### WHAT YOU HAVE TO DO:
In the entries below, find each line with the word "directory" and return it.

### Saved entries:
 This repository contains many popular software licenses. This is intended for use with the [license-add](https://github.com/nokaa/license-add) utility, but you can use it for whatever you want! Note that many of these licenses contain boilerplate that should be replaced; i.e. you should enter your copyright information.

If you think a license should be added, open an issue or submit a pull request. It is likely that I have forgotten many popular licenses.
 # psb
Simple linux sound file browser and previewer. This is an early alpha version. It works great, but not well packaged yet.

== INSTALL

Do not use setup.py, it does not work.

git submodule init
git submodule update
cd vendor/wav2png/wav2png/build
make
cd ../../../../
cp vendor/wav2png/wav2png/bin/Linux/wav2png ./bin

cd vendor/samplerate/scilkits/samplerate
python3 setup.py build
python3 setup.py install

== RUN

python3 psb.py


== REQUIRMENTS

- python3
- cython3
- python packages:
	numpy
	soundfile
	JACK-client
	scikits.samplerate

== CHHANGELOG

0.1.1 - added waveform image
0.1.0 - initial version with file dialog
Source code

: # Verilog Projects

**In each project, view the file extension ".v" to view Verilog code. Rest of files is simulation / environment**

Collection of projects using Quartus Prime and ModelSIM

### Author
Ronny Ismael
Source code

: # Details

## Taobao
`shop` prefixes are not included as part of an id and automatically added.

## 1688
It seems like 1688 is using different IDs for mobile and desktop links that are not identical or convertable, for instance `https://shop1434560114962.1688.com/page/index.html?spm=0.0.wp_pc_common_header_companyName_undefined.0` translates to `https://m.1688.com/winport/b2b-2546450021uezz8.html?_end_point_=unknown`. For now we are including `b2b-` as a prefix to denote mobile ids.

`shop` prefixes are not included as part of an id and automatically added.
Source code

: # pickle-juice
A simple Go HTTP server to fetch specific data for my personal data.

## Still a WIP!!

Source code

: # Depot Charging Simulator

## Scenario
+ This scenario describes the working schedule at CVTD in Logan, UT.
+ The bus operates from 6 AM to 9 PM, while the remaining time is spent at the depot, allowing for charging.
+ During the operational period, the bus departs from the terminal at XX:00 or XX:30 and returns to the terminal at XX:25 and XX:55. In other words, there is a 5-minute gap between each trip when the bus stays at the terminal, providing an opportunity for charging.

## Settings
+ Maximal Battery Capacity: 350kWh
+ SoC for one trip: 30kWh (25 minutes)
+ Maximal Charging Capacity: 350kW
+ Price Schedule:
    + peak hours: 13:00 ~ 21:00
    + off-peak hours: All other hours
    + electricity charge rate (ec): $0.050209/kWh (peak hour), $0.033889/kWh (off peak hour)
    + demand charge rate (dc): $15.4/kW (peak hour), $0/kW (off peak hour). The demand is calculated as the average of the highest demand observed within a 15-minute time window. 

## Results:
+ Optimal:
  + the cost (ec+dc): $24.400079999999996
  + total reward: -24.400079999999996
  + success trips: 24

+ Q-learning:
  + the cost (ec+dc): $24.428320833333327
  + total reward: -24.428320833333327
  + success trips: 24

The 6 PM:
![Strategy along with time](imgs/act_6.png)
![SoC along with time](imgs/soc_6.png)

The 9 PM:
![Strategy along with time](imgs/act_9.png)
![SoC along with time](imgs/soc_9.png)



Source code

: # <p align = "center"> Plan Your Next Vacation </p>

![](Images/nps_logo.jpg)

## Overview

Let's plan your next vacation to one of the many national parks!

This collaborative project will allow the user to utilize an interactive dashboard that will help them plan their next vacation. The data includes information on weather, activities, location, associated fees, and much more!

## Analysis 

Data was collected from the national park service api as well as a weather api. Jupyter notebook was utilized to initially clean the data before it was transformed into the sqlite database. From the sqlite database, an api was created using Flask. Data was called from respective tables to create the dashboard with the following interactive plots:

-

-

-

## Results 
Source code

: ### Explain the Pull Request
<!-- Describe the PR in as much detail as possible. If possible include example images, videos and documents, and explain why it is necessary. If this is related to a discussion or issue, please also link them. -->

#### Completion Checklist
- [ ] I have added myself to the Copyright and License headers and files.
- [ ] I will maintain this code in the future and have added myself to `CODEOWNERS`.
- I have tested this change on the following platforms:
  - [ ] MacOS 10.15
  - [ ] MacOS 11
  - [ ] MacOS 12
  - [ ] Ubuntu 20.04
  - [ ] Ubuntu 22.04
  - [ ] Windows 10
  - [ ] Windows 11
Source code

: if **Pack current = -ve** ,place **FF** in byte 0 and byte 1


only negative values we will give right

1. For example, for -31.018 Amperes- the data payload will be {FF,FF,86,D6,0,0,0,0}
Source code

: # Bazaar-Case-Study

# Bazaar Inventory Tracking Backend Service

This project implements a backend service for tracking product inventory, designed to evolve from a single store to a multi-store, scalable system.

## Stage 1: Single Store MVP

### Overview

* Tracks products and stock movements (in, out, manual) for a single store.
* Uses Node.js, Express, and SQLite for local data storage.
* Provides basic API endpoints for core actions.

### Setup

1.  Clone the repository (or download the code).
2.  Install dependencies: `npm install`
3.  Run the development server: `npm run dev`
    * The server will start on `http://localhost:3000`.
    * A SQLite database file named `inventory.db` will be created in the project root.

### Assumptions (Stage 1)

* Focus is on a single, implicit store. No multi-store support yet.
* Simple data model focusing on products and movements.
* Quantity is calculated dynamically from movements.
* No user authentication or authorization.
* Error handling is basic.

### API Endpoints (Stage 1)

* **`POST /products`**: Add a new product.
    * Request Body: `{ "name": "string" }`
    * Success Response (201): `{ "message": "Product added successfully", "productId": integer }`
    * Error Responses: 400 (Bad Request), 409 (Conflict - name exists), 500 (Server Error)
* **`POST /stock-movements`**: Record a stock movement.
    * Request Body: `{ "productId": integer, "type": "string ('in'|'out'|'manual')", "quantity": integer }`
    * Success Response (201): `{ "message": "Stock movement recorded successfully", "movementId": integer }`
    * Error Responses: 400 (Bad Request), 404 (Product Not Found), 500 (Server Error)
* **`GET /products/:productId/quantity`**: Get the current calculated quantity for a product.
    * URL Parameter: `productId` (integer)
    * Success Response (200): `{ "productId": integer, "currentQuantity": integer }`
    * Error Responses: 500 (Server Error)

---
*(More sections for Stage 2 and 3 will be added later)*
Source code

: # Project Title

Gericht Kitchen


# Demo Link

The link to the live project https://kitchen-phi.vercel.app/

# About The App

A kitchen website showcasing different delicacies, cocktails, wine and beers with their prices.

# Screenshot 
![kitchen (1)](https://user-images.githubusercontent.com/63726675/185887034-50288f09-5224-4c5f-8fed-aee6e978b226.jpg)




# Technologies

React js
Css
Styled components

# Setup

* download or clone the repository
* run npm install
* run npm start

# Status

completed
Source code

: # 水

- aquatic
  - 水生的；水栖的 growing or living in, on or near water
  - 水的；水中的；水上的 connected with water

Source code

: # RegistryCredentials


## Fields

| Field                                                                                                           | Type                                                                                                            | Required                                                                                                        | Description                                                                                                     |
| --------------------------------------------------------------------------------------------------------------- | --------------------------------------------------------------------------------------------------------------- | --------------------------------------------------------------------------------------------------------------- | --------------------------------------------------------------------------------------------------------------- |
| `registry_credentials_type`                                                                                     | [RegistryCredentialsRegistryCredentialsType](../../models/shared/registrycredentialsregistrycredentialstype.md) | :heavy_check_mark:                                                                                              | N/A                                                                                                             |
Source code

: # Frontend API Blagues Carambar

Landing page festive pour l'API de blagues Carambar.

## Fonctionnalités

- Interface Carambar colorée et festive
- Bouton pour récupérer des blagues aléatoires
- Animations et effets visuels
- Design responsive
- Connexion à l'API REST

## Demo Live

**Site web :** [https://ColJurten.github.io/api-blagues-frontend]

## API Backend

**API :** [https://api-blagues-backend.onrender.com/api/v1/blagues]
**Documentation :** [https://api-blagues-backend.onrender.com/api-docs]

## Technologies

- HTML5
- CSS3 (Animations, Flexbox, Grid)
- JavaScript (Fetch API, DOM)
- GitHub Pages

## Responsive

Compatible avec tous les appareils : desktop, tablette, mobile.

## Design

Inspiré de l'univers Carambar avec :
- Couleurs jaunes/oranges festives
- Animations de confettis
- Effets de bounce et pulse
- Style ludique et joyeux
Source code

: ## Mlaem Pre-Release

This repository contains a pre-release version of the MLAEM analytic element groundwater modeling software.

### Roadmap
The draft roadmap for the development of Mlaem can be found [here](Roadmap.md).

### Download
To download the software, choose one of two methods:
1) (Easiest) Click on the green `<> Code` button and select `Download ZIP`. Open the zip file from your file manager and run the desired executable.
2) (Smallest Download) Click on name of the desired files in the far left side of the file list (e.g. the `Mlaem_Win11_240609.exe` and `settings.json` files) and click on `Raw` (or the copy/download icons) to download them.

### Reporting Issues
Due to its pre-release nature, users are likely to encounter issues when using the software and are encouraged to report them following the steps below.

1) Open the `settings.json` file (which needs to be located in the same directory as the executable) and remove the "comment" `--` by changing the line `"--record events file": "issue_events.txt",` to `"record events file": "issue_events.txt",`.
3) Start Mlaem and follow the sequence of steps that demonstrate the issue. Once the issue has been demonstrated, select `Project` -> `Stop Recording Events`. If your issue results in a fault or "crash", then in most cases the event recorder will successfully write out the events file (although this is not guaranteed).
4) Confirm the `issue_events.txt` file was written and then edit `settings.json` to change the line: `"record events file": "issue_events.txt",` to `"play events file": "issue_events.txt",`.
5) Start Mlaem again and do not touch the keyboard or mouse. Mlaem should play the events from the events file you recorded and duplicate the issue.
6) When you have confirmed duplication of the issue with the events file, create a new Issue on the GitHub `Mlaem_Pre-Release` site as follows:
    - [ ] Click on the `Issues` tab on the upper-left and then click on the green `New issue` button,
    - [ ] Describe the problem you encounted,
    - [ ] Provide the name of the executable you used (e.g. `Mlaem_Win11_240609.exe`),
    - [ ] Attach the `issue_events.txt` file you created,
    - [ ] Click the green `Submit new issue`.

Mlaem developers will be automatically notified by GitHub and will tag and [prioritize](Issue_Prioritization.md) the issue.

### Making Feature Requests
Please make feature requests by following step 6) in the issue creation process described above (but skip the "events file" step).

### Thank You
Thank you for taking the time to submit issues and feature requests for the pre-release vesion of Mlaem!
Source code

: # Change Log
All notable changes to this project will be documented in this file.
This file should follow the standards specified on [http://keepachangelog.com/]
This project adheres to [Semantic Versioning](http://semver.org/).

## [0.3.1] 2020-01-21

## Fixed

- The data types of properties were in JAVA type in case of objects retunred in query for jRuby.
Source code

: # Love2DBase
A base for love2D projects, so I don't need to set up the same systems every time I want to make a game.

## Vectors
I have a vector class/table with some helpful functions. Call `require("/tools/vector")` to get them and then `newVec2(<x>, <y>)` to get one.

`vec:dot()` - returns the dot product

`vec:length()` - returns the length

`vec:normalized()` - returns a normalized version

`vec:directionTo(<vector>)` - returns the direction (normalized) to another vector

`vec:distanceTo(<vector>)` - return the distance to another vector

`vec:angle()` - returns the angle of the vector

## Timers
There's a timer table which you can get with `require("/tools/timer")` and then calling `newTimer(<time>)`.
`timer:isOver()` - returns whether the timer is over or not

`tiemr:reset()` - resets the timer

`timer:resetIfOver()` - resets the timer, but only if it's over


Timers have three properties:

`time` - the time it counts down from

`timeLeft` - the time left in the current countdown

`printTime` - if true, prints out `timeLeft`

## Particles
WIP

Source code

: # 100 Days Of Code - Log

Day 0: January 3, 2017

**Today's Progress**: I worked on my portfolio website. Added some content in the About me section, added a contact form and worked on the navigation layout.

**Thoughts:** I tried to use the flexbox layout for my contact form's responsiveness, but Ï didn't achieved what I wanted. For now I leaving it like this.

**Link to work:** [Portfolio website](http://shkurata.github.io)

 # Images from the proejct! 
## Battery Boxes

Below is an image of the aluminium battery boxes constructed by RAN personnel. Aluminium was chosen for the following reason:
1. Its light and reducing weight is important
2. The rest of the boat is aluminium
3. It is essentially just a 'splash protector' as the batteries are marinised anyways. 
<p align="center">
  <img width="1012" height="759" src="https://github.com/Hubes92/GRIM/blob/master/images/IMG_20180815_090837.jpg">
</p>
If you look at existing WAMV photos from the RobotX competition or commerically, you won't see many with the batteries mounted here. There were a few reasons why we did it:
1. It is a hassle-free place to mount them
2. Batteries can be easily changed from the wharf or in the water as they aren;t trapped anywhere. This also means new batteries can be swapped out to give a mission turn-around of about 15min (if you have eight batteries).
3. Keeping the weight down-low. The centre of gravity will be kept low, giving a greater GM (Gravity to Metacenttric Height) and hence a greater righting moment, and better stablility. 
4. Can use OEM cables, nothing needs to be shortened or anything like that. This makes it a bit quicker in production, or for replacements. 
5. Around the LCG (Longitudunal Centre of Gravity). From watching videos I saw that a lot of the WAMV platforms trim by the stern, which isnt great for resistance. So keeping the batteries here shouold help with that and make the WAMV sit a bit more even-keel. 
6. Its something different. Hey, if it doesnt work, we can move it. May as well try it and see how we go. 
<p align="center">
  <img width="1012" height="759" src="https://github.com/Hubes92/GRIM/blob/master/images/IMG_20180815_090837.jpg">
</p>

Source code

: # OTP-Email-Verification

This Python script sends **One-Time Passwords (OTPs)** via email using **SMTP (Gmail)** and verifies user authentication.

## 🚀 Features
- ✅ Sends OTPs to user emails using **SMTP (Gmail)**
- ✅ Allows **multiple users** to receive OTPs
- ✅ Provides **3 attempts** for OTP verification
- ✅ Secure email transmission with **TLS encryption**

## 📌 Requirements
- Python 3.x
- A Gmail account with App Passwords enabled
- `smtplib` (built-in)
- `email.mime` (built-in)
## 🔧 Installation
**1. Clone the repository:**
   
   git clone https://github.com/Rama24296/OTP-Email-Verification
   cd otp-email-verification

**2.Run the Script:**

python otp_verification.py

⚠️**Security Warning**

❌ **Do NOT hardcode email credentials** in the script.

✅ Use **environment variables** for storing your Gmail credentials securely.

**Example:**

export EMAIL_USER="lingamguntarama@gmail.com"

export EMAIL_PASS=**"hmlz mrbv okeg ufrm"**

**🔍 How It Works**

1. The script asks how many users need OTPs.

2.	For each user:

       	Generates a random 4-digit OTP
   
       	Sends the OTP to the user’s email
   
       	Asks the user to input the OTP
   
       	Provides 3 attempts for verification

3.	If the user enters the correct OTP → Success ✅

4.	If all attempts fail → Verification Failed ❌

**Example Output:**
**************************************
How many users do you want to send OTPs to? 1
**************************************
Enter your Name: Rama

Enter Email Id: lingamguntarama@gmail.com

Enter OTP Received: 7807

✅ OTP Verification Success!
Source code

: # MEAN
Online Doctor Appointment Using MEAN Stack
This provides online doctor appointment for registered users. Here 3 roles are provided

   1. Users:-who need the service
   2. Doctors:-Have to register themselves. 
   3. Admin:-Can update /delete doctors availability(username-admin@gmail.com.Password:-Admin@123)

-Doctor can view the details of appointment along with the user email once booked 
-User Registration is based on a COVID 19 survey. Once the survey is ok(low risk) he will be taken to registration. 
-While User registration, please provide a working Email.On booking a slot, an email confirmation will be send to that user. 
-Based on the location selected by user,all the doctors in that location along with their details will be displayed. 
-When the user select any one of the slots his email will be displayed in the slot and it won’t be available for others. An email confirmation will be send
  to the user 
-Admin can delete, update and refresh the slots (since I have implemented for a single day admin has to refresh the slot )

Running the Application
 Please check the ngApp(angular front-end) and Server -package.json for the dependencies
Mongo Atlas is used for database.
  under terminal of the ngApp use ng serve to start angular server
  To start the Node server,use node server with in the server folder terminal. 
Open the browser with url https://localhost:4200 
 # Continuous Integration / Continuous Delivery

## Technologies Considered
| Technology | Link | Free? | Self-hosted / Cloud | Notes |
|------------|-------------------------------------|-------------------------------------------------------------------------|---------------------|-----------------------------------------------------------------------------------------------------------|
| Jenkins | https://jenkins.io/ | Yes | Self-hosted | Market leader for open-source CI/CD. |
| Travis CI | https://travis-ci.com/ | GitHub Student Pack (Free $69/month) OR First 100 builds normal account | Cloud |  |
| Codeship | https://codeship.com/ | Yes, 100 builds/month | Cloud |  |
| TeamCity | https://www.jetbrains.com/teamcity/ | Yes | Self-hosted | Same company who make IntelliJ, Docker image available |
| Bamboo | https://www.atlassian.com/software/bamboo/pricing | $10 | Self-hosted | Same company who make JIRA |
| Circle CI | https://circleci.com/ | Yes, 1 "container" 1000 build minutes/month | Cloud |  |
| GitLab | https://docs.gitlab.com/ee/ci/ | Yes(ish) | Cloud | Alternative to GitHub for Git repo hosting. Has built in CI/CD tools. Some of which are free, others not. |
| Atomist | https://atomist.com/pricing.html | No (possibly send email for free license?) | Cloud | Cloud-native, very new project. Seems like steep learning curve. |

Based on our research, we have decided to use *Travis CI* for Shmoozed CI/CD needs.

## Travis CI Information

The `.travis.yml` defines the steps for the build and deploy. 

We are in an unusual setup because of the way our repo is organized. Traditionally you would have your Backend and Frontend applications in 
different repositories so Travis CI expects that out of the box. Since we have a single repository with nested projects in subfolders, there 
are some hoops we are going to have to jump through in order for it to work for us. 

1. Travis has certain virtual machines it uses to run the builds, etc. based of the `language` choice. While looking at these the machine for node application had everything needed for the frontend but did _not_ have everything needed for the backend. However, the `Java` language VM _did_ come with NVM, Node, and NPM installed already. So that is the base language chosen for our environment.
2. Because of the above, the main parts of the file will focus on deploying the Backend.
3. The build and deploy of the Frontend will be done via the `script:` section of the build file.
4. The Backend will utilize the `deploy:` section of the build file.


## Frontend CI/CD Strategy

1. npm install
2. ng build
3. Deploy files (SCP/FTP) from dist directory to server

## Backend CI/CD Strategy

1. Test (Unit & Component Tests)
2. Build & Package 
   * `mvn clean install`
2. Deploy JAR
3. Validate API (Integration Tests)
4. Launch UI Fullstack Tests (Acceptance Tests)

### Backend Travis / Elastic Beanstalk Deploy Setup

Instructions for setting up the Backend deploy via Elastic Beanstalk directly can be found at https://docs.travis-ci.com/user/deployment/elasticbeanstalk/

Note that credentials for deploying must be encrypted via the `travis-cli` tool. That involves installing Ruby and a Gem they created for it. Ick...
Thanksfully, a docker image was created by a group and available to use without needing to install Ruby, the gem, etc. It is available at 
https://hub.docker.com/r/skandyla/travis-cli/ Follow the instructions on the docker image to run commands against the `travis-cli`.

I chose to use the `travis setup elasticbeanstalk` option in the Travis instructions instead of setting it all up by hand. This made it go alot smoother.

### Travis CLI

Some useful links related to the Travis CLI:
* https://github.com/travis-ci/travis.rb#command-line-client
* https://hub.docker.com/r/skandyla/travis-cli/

### RESPONSE TO THIS TASK:
1) Open the `settings.json` file (which needs to be located in the same directory as the executable) and remove the "comment" `--` by changing the line `"--record events file": "issue_events.txt",` to `"record events file": "issue_events.txt",`.
3. Deploy files (SCP/FTP) from dist directory to server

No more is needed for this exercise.